┏━━

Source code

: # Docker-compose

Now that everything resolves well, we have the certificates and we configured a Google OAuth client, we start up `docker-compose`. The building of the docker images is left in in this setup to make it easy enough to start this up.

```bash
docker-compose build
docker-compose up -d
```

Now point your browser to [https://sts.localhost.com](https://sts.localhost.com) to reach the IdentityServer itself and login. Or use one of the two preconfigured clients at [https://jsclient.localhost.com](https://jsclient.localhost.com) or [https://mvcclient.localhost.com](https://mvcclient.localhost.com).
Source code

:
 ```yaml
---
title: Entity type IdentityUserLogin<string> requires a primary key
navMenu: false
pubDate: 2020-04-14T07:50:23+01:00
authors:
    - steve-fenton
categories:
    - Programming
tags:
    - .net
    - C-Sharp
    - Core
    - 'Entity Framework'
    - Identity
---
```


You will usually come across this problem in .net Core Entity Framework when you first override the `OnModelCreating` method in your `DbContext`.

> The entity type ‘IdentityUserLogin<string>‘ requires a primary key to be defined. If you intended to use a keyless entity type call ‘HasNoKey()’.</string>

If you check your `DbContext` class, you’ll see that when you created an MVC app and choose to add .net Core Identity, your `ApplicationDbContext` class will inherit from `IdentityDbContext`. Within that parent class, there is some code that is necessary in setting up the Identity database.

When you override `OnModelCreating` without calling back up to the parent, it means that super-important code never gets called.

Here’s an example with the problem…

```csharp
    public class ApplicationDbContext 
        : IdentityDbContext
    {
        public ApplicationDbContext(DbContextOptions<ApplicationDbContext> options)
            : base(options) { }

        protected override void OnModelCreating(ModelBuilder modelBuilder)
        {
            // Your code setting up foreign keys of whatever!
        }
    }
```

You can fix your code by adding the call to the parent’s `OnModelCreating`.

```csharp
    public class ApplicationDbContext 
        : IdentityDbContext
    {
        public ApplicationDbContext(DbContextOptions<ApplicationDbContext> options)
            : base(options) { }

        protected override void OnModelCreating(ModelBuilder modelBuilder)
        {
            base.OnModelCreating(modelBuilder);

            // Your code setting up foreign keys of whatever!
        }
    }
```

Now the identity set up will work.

┗━━
┏━━

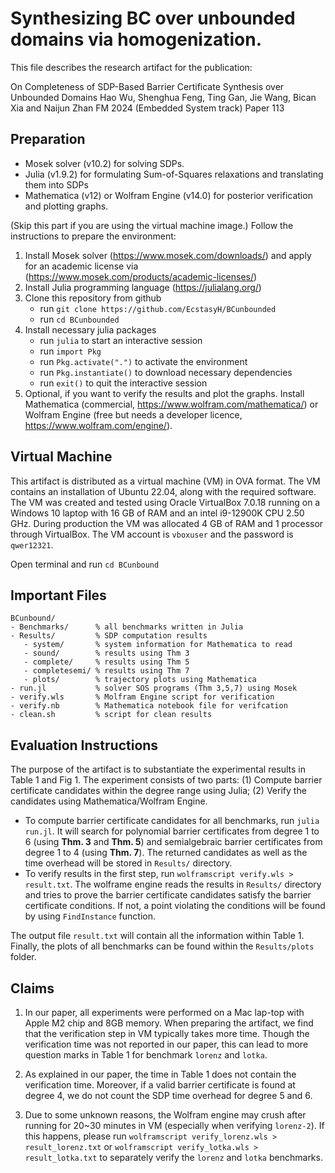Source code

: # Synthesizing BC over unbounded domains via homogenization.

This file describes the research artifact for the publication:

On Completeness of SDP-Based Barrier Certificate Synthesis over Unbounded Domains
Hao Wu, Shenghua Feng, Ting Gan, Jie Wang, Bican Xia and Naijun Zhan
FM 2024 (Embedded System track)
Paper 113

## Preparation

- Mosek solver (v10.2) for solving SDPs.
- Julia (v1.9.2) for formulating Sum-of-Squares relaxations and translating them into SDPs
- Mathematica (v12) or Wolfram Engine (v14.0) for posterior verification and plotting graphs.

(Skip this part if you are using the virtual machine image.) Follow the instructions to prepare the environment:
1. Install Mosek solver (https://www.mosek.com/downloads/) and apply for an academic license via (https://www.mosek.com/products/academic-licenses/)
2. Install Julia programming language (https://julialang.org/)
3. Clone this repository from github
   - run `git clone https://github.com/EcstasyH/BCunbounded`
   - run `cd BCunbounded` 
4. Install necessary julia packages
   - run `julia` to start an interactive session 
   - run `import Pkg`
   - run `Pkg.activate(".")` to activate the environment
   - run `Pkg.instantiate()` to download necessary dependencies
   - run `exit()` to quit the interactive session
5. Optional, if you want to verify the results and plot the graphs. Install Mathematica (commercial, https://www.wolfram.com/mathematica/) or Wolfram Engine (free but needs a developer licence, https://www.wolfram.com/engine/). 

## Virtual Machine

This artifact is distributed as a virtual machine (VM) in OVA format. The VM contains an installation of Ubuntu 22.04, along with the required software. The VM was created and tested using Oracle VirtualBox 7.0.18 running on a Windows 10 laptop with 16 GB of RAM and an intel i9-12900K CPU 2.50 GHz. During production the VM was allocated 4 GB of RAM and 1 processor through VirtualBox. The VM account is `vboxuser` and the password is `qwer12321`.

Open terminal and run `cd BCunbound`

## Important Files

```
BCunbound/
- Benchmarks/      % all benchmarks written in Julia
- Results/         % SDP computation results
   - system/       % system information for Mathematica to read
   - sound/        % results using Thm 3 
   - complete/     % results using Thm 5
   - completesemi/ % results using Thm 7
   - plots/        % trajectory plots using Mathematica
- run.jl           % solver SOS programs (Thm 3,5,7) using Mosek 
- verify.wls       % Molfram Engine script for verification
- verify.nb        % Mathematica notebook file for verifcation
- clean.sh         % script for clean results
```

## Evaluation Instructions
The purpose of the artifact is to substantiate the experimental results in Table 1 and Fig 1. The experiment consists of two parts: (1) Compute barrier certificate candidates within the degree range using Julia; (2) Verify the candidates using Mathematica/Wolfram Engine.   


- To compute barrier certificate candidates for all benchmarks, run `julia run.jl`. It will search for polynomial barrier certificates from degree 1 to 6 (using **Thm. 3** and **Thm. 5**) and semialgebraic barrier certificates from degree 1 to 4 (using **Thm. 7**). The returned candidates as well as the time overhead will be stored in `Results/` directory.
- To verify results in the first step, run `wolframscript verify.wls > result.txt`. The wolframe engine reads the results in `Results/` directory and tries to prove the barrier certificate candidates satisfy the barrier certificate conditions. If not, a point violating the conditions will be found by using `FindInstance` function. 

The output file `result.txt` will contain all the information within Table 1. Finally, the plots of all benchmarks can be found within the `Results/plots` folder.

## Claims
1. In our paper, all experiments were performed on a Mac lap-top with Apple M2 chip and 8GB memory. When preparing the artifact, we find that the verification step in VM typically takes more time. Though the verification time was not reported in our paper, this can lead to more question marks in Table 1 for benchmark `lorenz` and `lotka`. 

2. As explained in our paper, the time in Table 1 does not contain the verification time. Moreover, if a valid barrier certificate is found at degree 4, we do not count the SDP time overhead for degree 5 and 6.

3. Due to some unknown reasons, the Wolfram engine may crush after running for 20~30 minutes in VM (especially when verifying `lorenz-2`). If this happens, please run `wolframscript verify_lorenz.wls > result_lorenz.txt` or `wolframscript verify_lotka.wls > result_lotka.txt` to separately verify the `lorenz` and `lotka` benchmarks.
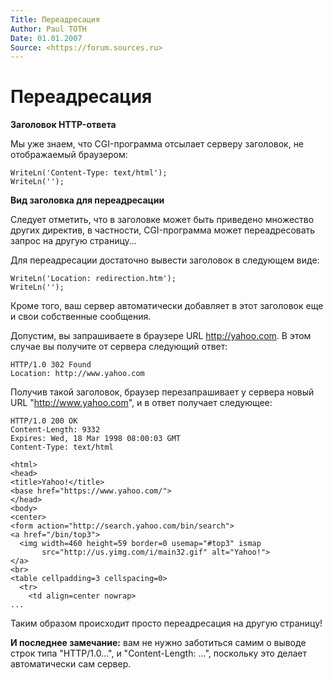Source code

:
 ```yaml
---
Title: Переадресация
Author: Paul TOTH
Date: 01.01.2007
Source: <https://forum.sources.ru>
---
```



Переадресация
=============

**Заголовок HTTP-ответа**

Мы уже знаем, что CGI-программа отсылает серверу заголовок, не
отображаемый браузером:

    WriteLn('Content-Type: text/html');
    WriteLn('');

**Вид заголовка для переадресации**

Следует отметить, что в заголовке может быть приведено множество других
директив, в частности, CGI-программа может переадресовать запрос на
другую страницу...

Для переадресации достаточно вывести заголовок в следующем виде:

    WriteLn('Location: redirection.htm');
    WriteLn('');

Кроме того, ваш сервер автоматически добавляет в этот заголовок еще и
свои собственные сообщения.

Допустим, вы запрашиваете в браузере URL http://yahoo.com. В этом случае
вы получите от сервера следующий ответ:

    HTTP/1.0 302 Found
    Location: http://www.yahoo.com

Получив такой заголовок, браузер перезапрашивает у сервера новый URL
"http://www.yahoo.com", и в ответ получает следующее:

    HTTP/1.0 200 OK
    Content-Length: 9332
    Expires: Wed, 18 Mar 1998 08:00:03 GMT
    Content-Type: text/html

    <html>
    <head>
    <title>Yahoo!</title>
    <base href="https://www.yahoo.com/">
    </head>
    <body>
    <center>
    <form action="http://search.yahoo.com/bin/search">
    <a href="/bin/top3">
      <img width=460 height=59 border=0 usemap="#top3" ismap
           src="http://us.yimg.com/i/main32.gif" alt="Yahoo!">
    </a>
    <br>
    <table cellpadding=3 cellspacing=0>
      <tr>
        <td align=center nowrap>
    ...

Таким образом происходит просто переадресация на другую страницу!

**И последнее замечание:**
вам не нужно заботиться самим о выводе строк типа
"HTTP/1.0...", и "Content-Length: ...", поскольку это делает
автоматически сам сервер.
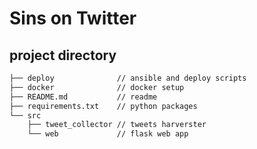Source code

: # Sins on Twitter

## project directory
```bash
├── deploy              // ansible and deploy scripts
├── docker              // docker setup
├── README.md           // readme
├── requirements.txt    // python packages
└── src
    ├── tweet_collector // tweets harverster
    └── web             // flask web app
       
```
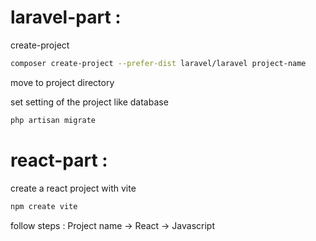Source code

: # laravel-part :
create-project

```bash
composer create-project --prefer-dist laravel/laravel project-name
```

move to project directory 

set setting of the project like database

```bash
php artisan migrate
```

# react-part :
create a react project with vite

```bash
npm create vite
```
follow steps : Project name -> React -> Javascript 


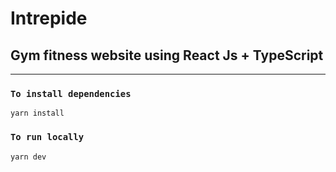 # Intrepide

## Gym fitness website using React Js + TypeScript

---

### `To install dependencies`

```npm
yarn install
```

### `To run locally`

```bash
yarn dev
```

┗━━

Find the lines above that hold "directory", then copy each of them.

▶ **WRITTEN SOLUTION**
- To compute barrier certificate candidates for all benchmarks, run `julia run.jl`. It will search for polynomial barrier certificates from degree 1 to 6 (using **Thm. 3** and **Thm. 5**) and semialgebraic barrier certificates from degree 1 to 4 (using **Thm. 7**). The returned candidates as well as the time overhead will be stored in `Results/` directory.
- To verify results in the first step, run `wolframscript verify.wls > result.txt`. The wolframe engine reads the results in `Results/` directory and tries to prove the barrier certificate candidates satisfy the barrier certificate conditions. If not, a point violating the conditions will be found by using `FindInstance` function. 
## project directory
move to project directory 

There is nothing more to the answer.